Albrecht Engel aus Flörsheim-Dalsheim hat im Jahr 2012 im Weingut seiner Eltern seine ersten eigenen Weine ausgebaut. Ausgebildet haben ihn seine, wie auf der Website zu lesen ist “großen Vorbilder” Philipp Wittmann, Gerhard und Michael Gutzler sowie Steffen Christmann. Sein “wieder zu Hause ankommen” ist ihm fabelhaft gelungen – seine Weine sind in der Tat frisch, modern und jung, ohne dabei eine traditionelle Handschrift aus den Augen zu verlieren.

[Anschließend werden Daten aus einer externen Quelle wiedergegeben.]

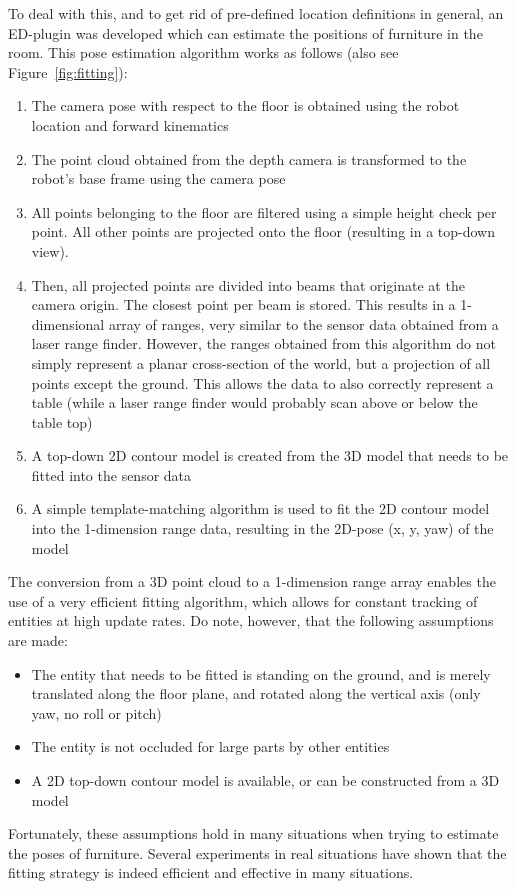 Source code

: To deal with this, and to get rid of pre-defined location definitions in general, an ED-plugin was developed which can estimate the positions of furniture in the room. This pose estimation algorithm works as follows (also see Figure~\ref{fig:fitting}):

\begin{enumerate}
    \item The camera pose with respect to the floor is obtained using the robot location and forward kinematics
    \item The point cloud obtained from the depth camera is transformed to the robot's base frame using the camera pose
    \item All points belonging to the floor are filtered using a simple height check per point. All other points are projected onto the floor (resulting in a top-down view).
    \item Then, all projected points are divided into beams that originate at the camera origin. The closest point per beam is stored. This results in a 1-dimensional array of ranges, very similar to the sensor data obtained from a laser range finder. However, the ranges obtained from this algorithm do not simply represent a planar cross-section of the world, but a projection of all points except the ground. This allows the data to also correctly represent a table (while a laser range finder would probably scan above or below the table top)
    \item A top-down 2D contour model is created from the 3D model that needs to be fitted into the sensor data
    \item A simple template-matching algorithm is used to fit the 2D contour model into the 1-dimension range data, resulting in the 2D-pose (x, y, yaw) of the model 
\end{enumerate}

The conversion from a 3D point cloud to a 1-dimension range array enables the use of a very efficient fitting algorithm, which allows for constant tracking of entities at high update rates. Do note, however, that the following assumptions are made:

\begin{itemize}
    \item The entity that needs to be fitted is standing on the ground, and is merely translated along the floor plane, and rotated along the vertical axis (only yaw, no roll or pitch)
    \item The entity is not occluded for large parts by other entities
    \item A 2D top-down contour model is available, or can be constructed from a 3D model
\end{itemize}

Fortunately, these assumptions hold in many situations when trying to estimate the poses of furniture. Several experiments in real situations have shown that the fitting strategy is indeed efficient and effective in many situations. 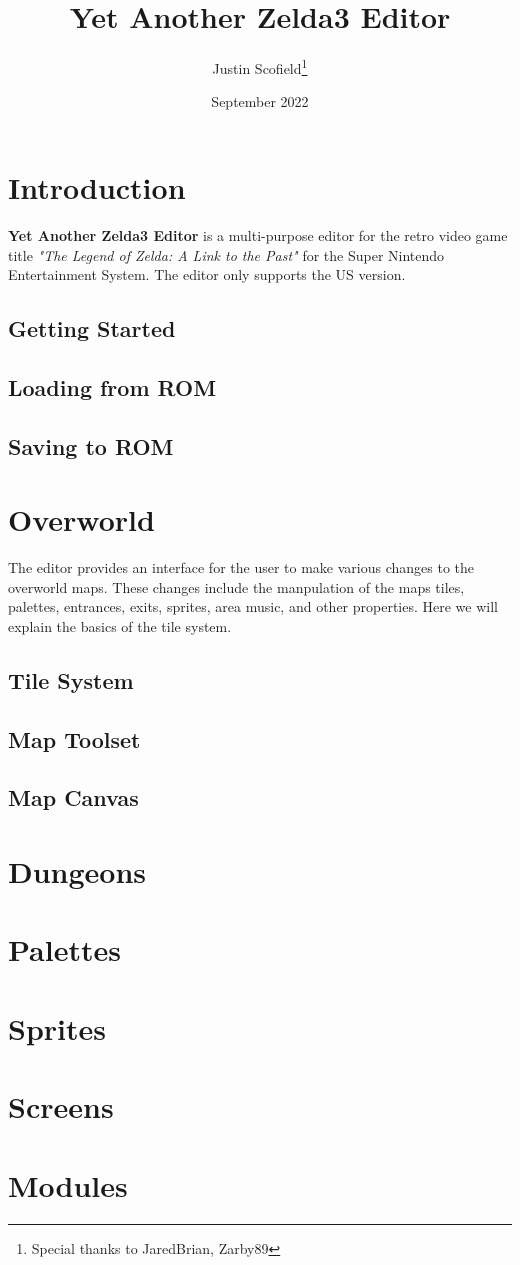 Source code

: \documentclass[12pt, oneside]{report}
\title{Yet Another Zelda3 Editor}
\author{Justin Scofield\thanks{Special thanks to JaredBrian, Zarby89}}
\date{September 2022}
\begin{document}
\maketitle

\tableofcontents

\chapter{Introduction}

{\bf Yet Another Zelda3 Editor} is a multi-purpose editor for the retro video game title {\it {"The Legend of Zelda: A Link to the Past"}} for the Super Nintendo Entertainment System. The editor only supports the US version.

\section{Getting Started}
\section{Loading from ROM}
\section{Saving to ROM}

\chapter{Overworld}

The editor provides an interface for the user to make various changes to the overworld maps. These changes include the manpulation of the maps tiles, palettes, entrances, exits, sprites, area music, and other properties. Here we will explain the basics of the tile system.

\section{Tile System}
\section{Map Toolset}
\section{Map Canvas}

\chapter{Dungeons}
\chapter{Palettes}
\chapter{Sprites}
\chapter{Screens}
\chapter{Modules}
\end{document}
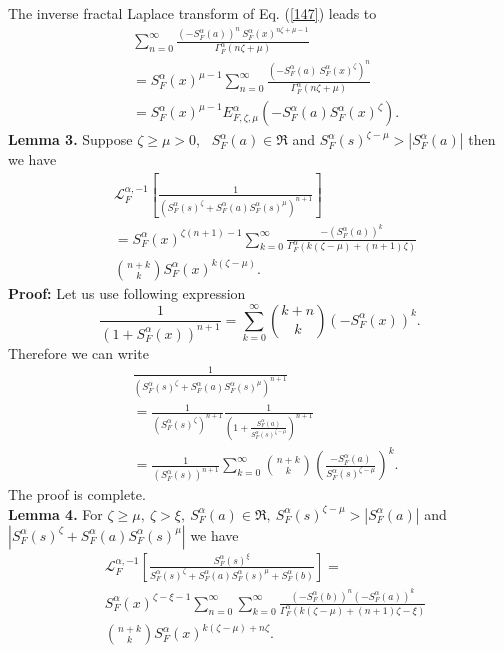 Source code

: \documentclass[12pt]{article}
\begin{document}
The inverse fractal Laplace transform of Eq. (\ref{147}) leads to
\begin{align}\label{x}
& \sum_{n=0}^{\infty}\frac{(-S_{F}^{\alpha}(a))^n~ S_{F}^{\alpha}(x)^{n\zeta+\mu-1}}{\Gamma_{F}^{\alpha}(n\zeta+\mu)} \nonumber\\&=S_{F}^{\alpha}(x)^{\mu-1}\sum_{n=0}^{\infty}\frac{(-S_{F}^{\alpha}(a)~S_{F}^{\alpha}(x)^{\zeta})^n}{\Gamma_{F}^{\alpha}(n\zeta+\mu)}\nonumber\\&
 =S_{F}^{\alpha}(x)^{\mu-1}E_{F,\zeta,\mu}^{\alpha}(-S_{F}^{\alpha}(a)S_{F}^{\alpha}(x)^{\zeta}).
\end{align}
\textbf{Lemma 3.} Suppose $\zeta\geq\mu>0$,~  $S_{F}^{\alpha}(a)\in \Re$ and $S_{F}^{\alpha}(s)^{\zeta-\mu}>|S_{F}^{\alpha}(a)|$ then we have
\begin{align}\label{nju159}
  &\mathcal{L}_{F}^{\alpha,-1}\left[\frac{1}{(S_{F}^{\alpha}(s)^{\zeta}+S_{F}^{\alpha}(a)S_{F}^{\alpha}(s)^{\mu})^{n+1}}\right]\nonumber\\&= S_{F}^{\alpha}(x)^{\zeta(n+1)-1}\sum_{k=0}^{\infty}\frac{-(S_{F}^{\alpha}(a))^k}{\Gamma_{F}^{\alpha}(k(\zeta-\mu)+(n+1)\zeta)} \nonumber\\& \binom{n+k}{k} S_{F}^{\alpha}(x)^{k(\zeta-\mu)}.
\end{align}
\textbf{Proof:} Let us use following expression
\begin{equation}\label{2}
  \frac{1}{(1+S_{F}^{\alpha}(x))^{n+1}}=\sum_{k=0}^{\infty} \binom{k+n}{k}(-S_{F}^{\alpha}(x))^k.
\end{equation}
Therefore we can write
\begin{align}
  &\frac{1}{(S_{F}^{\alpha}(s)^{\zeta}+S_{F}^{\alpha}(a)S_{F}^{\alpha}(s)^{\mu})^{n+1}} \nonumber\\&= \frac{1}{(S_{F}^{\alpha}(s)^{\zeta})^{n+1}}\frac{1}{(1+\frac{S_{F}^{\alpha}(a)}{S_{F}^{\alpha}(s)^{\zeta-\mu}})^{n+1}} \nonumber \\&=
   \frac{1}{(S_{F}^{\alpha}(s))^{n+1}}\sum_{k=0}^{\infty}\binom{n+k}{k}\left(\frac{-S_{F}^{\alpha}(a)}{S_{F}^{\alpha}(s)^{\zeta-\mu}}\right)^{k}.\nonumber
\end{align}
The proof is complete.\\
\textbf{Lemma 4.} For $\zeta\geq\mu,~\zeta>\xi,~S_{F}^{\alpha}(a)\in \Re,~S_{F}^{\alpha}(s)^{\zeta-\mu}>|S_{F}^{\alpha}(a)|$ and $|S_{F}^{\alpha}(s)^{\zeta}+S_{F}^{\alpha}(a)S_{F}^{\alpha}(s)^{\mu}|$ we have
\begin{align}\label{xzqa6}
  &\mathcal{L}_{F}^{\alpha,-1}\left[\frac{S_{F}^{\alpha}(s)^{\xi}}{S_{F}^{\alpha}(s)^{\zeta}+S_{F}^{\alpha}(a)S_{F}^{\alpha}(s)^{\mu}+S_{F}^{\alpha}(b)}\right]= \nonumber\\&
  S_{F}^{\alpha}(x)^{\zeta-\xi-1}\sum_{n=0}^{\infty}\sum_{k=0}^{\infty}\frac{(-S_{F}^{\alpha}(b))^n (-S_{F}^{\alpha}(a))^k}{\Gamma_{F}^{\alpha}(k(\zeta-\mu)+(n+1)\zeta-\xi)}\nonumber\\&\binom{n+k}{k}S_{F}^{\alpha}(x)^{k(\zeta-\mu)+n\zeta}.
\end{align}
\end{document}
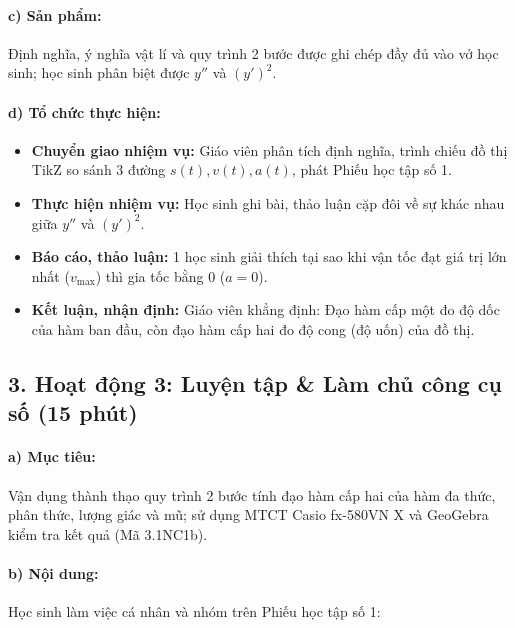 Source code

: \documentclass[12pt, a4paper]{article}
\begin{document}
\paragraph{c) Sản phẩm:} Định nghĩa, ý nghĩa vật lí và quy trình 2 bước được ghi chép đầy đủ vào vở học sinh; học sinh phân biệt được $y''$ và $(y')^2$.

\paragraph{d) Tổ chức thực hiện:}
\begin{itemize}[leftmargin=0.8cm]
    \item \textbf{Chuyển giao nhiệm vụ:} Giáo viên phân tích định nghĩa, trình chiếu đồ thị TikZ so sánh 3 đường $s(t), v(t), a(t)$, phát Phiếu học tập số 1.
    \item \textbf{Thực hiện nhiệm vụ:} Học sinh ghi bài, thảo luận cặp đôi về sự khác nhau giữa $y''$ và $(y')^2$.
    \item \textbf{Báo cáo, thảo luận:} 1 học sinh giải thích tại sao khi vận tốc đạt giá trị lớn nhất ($v_{\text{max}}$) thì gia tốc bằng $0$ ($a = 0$).
    \item \textbf{Kết luận, nhận định:} Giáo viên khẳng định: Đạo hàm cấp một đo độ dốc của hàm ban đầu, còn đạo hàm cấp hai đo độ cong (độ uốn) của đồ thị.
\end{itemize}

\subsection*{3. Hoạt động 3: Luyện tập & Làm chủ công cụ số (15 phút)}

\paragraph{a) Mục tiêu:} Vận dụng thành thạo quy trình 2 bước tính đạo hàm cấp hai của hàm đa thức, phân thức, lượng giác và mũ; sử dụng MTCT Casio fx-580VN X và GeoGebra kiểm tra kết quả (Mã 3.1NC1b).

\paragraph{b) Nội dung:} Học sinh làm việc cá nhân và nhóm trên Phiếu học tập số 1:
\end{document}
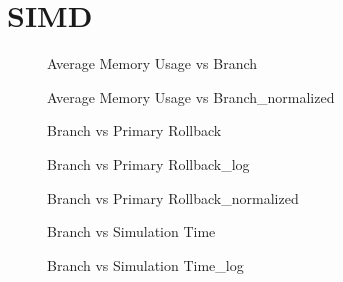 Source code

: \section{SIMD}
\begin{figure}[H]
\centering

\caption{Average Memory Usage vs Branch}
\end{figure}
\vspace{1cm}
\begin{figure}[H]
\centering

\caption{Average Memory Usage vs Branch\_normalized}
\end{figure}
\vspace{1cm}
\newpage
\begin{figure}[H]
\centering

\caption{Branch vs Primary Rollback}
\end{figure}
\vspace{1cm}
\begin{figure}[H]
\centering

\caption{Branch vs Primary Rollback\_log}
\end{figure}
\vspace{1cm}
\newpage
\begin{figure}[H]
\centering

\caption{Branch vs Primary Rollback\_normalized}
\end{figure}
\vspace{1cm}
\begin{figure}[H]
\centering

\caption{Branch vs Simulation Time}
\end{figure}
\vspace{1cm}
\newpage
\begin{figure}[H]
\centering

\caption{Branch vs Simulation Time\_log}
\end{figure}
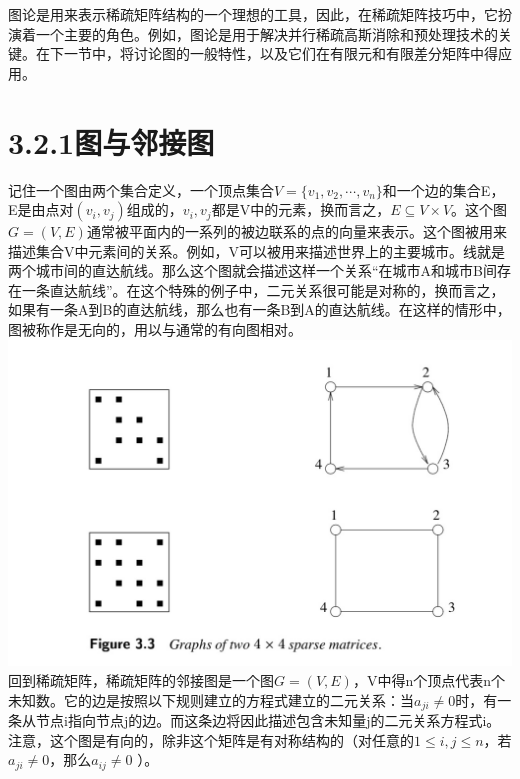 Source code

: \documentclass{article}
\begin{document}
图论是用来表示稀疏矩阵结构的一个理想的工具，因此，在稀疏矩阵技巧中，它扮演着一个主要的角色。例如，图论是用于解决并行稀疏高斯消除和预处理技术的关键。在下一节中，将讨论图的一般特性，以及它们在有限元和有限差分矩阵中得应用。
\newline
\section*{3.2.1图与邻接图}
记住一个图由两个集合定义，一个顶点集合$V =\{v_1,v_2,\cdots,v_n\}$和一个边的集合E，E是由点对$(v_i,v_j)$组成的，$v_i,v_j$都是V中的元素，换而言之，$E\subseteq V\times V$。这个图$G=(V,E)$通常被平面内的一系列的被边联系的点的向量来表示。这个图被用来描述集合V中元素间的关系。例如，V可以被用来描述世界上的主要城市。线就是两个城市间的直达航线。那么这个图就会描述这样一个关系“在城市A和城市B间存在一条直达航线”。在这个特殊的例子中，二元关系很可能是对称的，换而言之，如果有一条A到B的直达航线，那么也有一条B到A的直达航线。在这样的情形中，图被称作是无向的，用以与通常的有向图相对。
  \newline\newline\newline\newline\newline\newline\newline\newline\newline
\includegraphics[scale=0.25]{3_3.png}
\newline\newline
回到稀疏矩阵，稀疏矩阵的邻接图是一个图$G=(V,E)$，V中得n个顶点代表n个未知数。它的边是按照以下规则建立的方程式建立的二元关系：当$a_{ji}\neq0$时，有一条从节点i指向节点j的边。而这条边将因此描述包含未知量j的二元关系方程式i。注意，这个图是有向的，除非这个矩阵是有对称结构的（对任意的$1\leq i,j\leq n$，若$a_{ji}\neq 0$，那么$a_{ij}\neq 0$ ）。
\end{document}
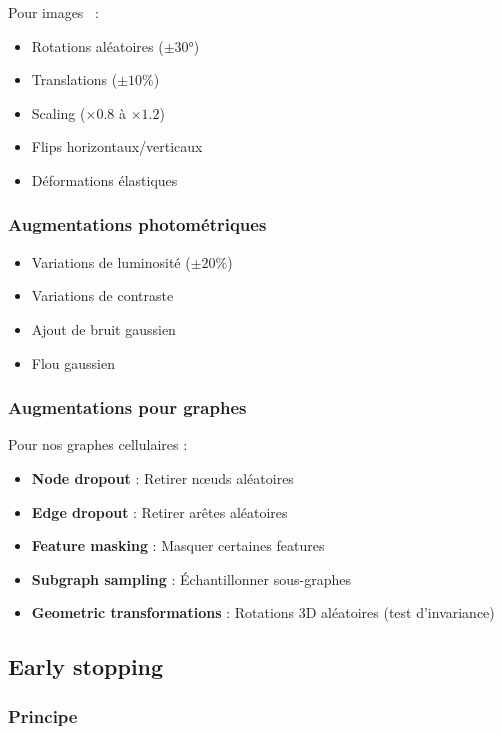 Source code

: Pour images~\cite{Shorten2019} :
\begin{itemize}
    \item Rotations aléatoires ($\pm 30°$)
    \item Translations ($\pm 10\%$)
    \item Scaling ($\times 0.8$ à $\times 1.2$)
    \item Flips horizontaux/verticaux
    \item Déformations élastiques
\end{itemize}

\subsubsection{Augmentations photométriques}

\begin{itemize}
    \item Variations de luminosité ($\pm 20\%$)
    \item Variations de contraste
    \item Ajout de bruit gaussien
    \item Flou gaussien
\end{itemize}

\subsubsection{Augmentations pour graphes}

Pour nos graphes cellulaires :
\begin{itemize}
    \item \textbf{Node dropout} : Retirer nœuds aléatoires
    \item \textbf{Edge dropout} : Retirer arêtes aléatoires
    \item \textbf{Feature masking} : Masquer certaines features
    \item \textbf{Subgraph sampling} : Échantillonner sous-graphes
    \item \textbf{Geometric transformations} : Rotations 3D aléatoires (test d'invariance)
\end{itemize}

\subsection{Early stopping}

\subsubsection{Principe}

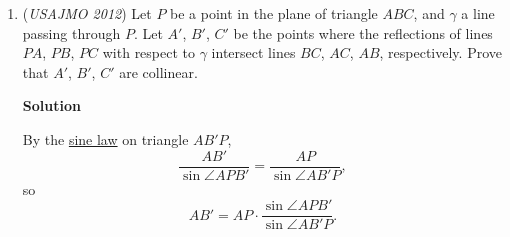 \begin{enumerate}
 
If $k$ is odd, if $k = 503$ or $k = 503 \cdot 3$, then $a \equiv 0 \pmod{4}$ or $a \equiv b \pmod{4}$. Otherwise, $ak \equiv 0 \pmod{2012}$ or $ak \equiv bk \pmod{2012}$, which is impossible to satisfy, given the domain $a, b < 2012$. So, we have $2$ values of $k$.

 
In total, we have $2 + 1005 = 1007$ values of $k$ which makes $r_{a} = r_{b}$ or $r_{a} = 0$, so there are $2011 - 1007 = 1004$ values of $k$ for which $r_{a} \neq r_{b}$ and $r_{a} \neq 0$. Thus, by our reasoning above, our solution is $\frac{1}{2} \cdot 1004 = \boxed{502}$.

 
Solution by $\textbf{\underline{Invoker}}$




\textbf{Solution 3}

The key insight in this problem is noticing that when $ak$ is higher than $bk$, $a(2012-k)$ is lower than $b(2012-k)$, except at $2 \pmod{4}$ residues*. Also, they must be equal many times. $2012=2^2*503$. We should have multiples of $503$. After trying all three pairs and getting $503$ as our answer, we win. But look at the $2\pmod{4}$ idea. What if we just took $2$ and plugged it in with $1006$?We get $502$.

 \begin{verbatim}
--\href{https://artofproblemsolving.com/wiki/index.php?title=User:Va2010&action=edit&redlink=1}{Va2010} 11:12, 28 April 2012 (EDT)va2010
\end{verbatim}





\textbf{Solution 4}

Say that the problem is a race track with $2012$ spots. To intersect the most, we should get next to each other a lot so the negation is high. As $2012=2^2*503$, we intersect at a lot of multiples of $503$.

 


	\item (\textit{USAJMO 2012}) Let $P$ be a point in the plane of triangle $ABC$, and $\gamma$ a line passing through $P$.  Let $A'$, $B'$, $C'$ be the points where the reflections of lines $PA$, $PB$, $PC$ with respect to $\gamma$ intersect lines $BC$, $AC$, $AB$, respectively.  Prove that $A'$, $B'$, $C'$ are collinear.


 



\textbf{Solution}

By the \href{https://artofproblemsolving.com/wiki/index.php?title=Law\_of\_Sines}{sine law} on triangle $AB'P$,
 \[\frac{AB'}{\sin \angle APB'} = \frac{AP}{\sin \angle AB'P},\]so
 \[AB' = AP \cdot \frac{\sin \angle APB'}{\sin \angle AB'P}.\]


\end{enumerate}
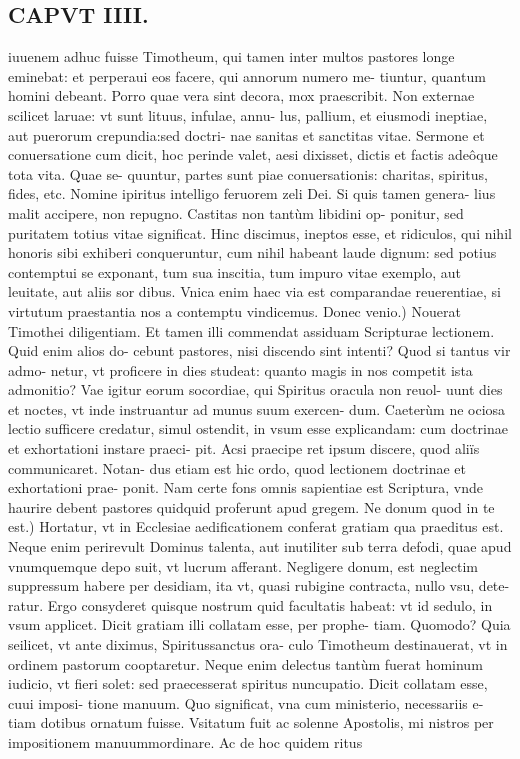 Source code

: \documentclass{article}
\begin{document}
\begin{pages}
\section*{CAPVT IIII. }
\marginpar{[ p.53 ]}\pstart iuuenem adhuc fuisse Timotheum, qui tamen inter multos pastores longe eminebat: et perperaui eos facere, qui annorum numero me- tiuntur, quantum homini debeant. Porro quae vera sint decora, mox praescribit. Non externae scilicet laruae: vt sunt lituus, infulae, annu- lus, pallium, et eiusmodi ineptiae, aut puerorum crepundia:sed doctri- nae sanitas et sanctitas vitae. Sermone et conuersatione cum dicit, hoc perinde valet, aesi dixisset, dictis et factis adeôque tota vita. Quae se- quuntur, partes sunt piae conuersationis: charitas, spiritus, fides, etc. Nomine ipiritus intelligo feruorem zeli Dei. Si quis tamen genera- lius malit accipere, non repugno. Castitas non tantùm libidini op- ponitur, sed puritatem totius vitae significat. Hinc discimus, ineptos esse, et ridiculos, qui nihil honoris sibi exhiberi conqueruntur, cum nihil habeant laude dignum: sed potius contemptui se exponant, tum sua inscitia, tum impuro vitae exemplo, aut leuitate, aut aliis sor dibus. Vnica enim haec via est comparandae reuerentiae, si virtutum praestantia nos a contemptu vindicemus.  \pend\pstart Donec venio.) Nouerat Timothei diligentiam. Et tamen illi commendat assiduam Scripturae lectionem. Quid enim alios do- cebunt pastores, nisi discendo sint intenti? Quod si tantus vir admo- netur, vt proficere in dies studeat: quanto magis in nos competit ista admonitio? Vae igitur eorum socordiae, qui Spiritus oracula non reuol- uunt dies et noctes, vt inde instruantur ad munus suum exercen- dum. Caeterùm ne ociosa lectio sufficere credatur, simul ostendit, in vsum esse explicandam: cum doctrinae et exhortationi instare praeci- pit. Acsi praecipe ret ipsum discere, quod aliïs communicaret. Notan- dus etiam est hic ordo, quod lectionem doctrinae et exhortationi prae- ponit. Nam certe fons omnis sapientiae est Scriptura, vnde haurire debent pastores quidquid proferunt apud gregem.  \pend\pstart Ne donum quod in te est.) Hortatur, vt in Ecclesiae aedificationem conferat gratiam qua praeditus est. Neque enim perirevult Dominus talenta, aut inutiliter sub terra defodi, quae apud vnumquemque depo suit, vt lucrum afferant. Negligere donum, est neglectim suppressum habere per desidiam, ita vt, quasi rubigine contracta, nullo vsu, dete- ratur. Ergo consyderet quisque nostrum quid facultatis habeat: vt id sedulo, in vsum applicet. Dicit gratiam illi collatam esse, per prophe- tiam. Quomodo? Quia seilicet, vt ante diximus, Spiritussanctus ora- culo Timotheum destinauerat, vt in ordinem pastorum cooptaretur. Neque enim delectus tantùm fuerat hominum iudicio, vt fieri solet: sed praecesserat spiritus nuncupatio. Dicit collatam esse, cuui imposi- tione manuum. Quo significat, vna cum ministerio, necessariis e- tiam dotibus ornatum fuisse. Vsitatum fuit ac solenne Apostolis, mi nistros per impositionem manuummordinare. Ac de hoc quidem ritus  \pend

\end{pages}
\end{document}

Seine Scheurebe, Rieslinge und auch der Silvaner machen Spaß und missen trotzdem kein bisschen Ernsthaftigkeit und Anspruch, sind schön geradlinig ausgeprägt und gewinnen trotzdem mit unaufgeregter Raffinesse. Hört man Albrecht so zu, wie er über sich und seine Vorstellung der Weine spricht, könnte bei dieser unkomplizierten Symphathie mit Substanz und Leidenschaft denken, er hätte sich selbst in Flaschen gefüllt. Und einmal mehr schließt sich da der Kreis zwischen den Menschen hinter dem Wein und dem, womit wir am Ende unserem Gaumen schmeicheln dürfen.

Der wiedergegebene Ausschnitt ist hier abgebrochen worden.